On the couterpart of L2 cache miss rate, it seems to be considering L2_LINES_IN.SELF.ANY/INST_RETIRED.ANY.
L2_LINES_IN.SELF.ANY : This event counts the number of cache lines allocated in the L2 cache.
L2 as well as L1 cache miss rate is based on cache lines allocated. Why isnt it based on cache misses such as L1D_CACHE_LD.I_STATE. Also, for L2 cache, I dont see something similar to L1D_CACHE_LD.I_STATE.
Any insight will help.
You talked about "L1 data cache miss rate" - Iperfer to use MEM_LOAD_RETIRED.L1D_MISS event, or L1D_CACHE_LD.I_STATE event.
It doesn't make sense to use L1D_REPL event to measure L1 data cache misses.
For L2 data cache miss, please use MEM_LOAD_RETIRED.L2_MISS event. (L2_LINES_IN measures both L2 instruction cache misses andL2 data cache misses)
I am not sure why the built-in L1 data cache miss rate is using L1D_REPL.
I was not very clear about the difference between MEM_LOAD_RETIRED.L1D/L2_MISS and MEM_LOAD_RETIRED.L1D/L2_LINE_MISS. Any thoughts ?

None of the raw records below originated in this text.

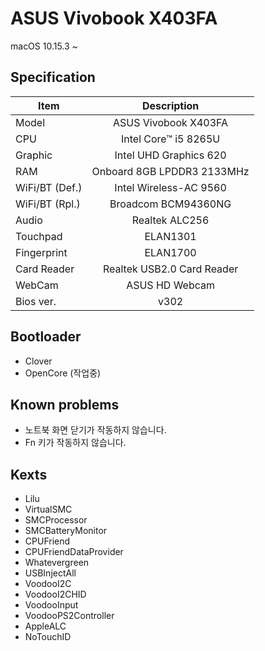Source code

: # ASUS Vivobook X403FA
macOS 10.15.3 ~

## Specification
| Item           |        Description         |
| -------------- | :------------------------: |
| Model          |    ASUS Vivobook X403FA    |
| CPU            |    Intel Core™ i5 8265U    |
| Graphic        |   Intel UHD Graphics 620   |
| RAM            | Onboard 8GB LPDDR3 2133MHz |
| WiFi/BT (Def.) |   Intel Wireless-AC 9560   |
| WiFi/BT (Rpl.) |    Broadcom BCM94360NG     |
| Audio          |       Realtek ALC256       |
| Touchpad       |          ELAN1301          |
| Fingerprint    |          ELAN1700          |
| Card Reader    | Realtek USB2.0 Card Reader |
| WebCam         |       ASUS HD Webcam       |
| Bios ver.      |            v302            |

## Bootloader
 - Clover
 - OpenCore (작업중)

## Known problems
 - 노트북 화면 닫기가 작동하지 않습니다.
 - Fn 키가 작동하지 않습니다.

## Kexts
 - Lilu
 - VirtualSMC
 - SMCProcessor
 - SMCBatteryMonitor
 - CPUFriend
 - CPUFriendDataProvider
 - Whatevergreen
 - USBInjectAll
 - VoodooI2C
 - VoodooI2CHID
 - VoodooInput
 - VoodooPS2Controller
 - AppleALC
 - NoTouchID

Another related query -- If I add multiple events to be counted, VTune needs multiple runs of the program. If I am counting cache related events, I guess the first run of the program will have impact on the second run as the data will be cached by first run. Is there anyway to invalidate the whole cache before any run ? This will give clean counts for cache related events.
If you have multiple events to be monitored in separated runs, note that each run is independent.

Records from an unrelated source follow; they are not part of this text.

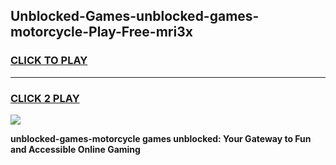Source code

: 
## Unblocked-Games-unblocked-games-motorcycle-Play-Free-mri3x
<h3>
<a href="https://premium76.site?title=unblocked-games-motorcycle&ref=15A">CLICK TO PLAY</a></h3>
<hr>

<h3>
<a href="https://premium76.site?title=unblocked-games-motorcycle&ref=15A">CLICK 2 PLAY</a>
  
</h3>

<a href="https://premium76.site?title=unblocked-games-motorcycle&ref=15A"><img src="https://clearcache.store/games.png"></a>


**unblocked-games-motorcycle games unblocked: Your Gateway to Fun and Accessible Online Gaming**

You are right! Sometime first run will remain data in cache - it will impact on second run:-(
So you can split one activity to two activities - before you run second activity, run other program on your platform to invalidate the cache.
Does it help?
To that matter I have written function to churn lot of data before actually executing the funtion of interest. That way probably most of the cache should have flushed the data. But all this is speculation that the cache will be flushed. I have tried 'clflush' as well but do not see much impact with/without clflush.
Anyway. Thanks for your responses. Its good to know that multiple runs of the program to collect different events are run independently.
Thanks, - Milind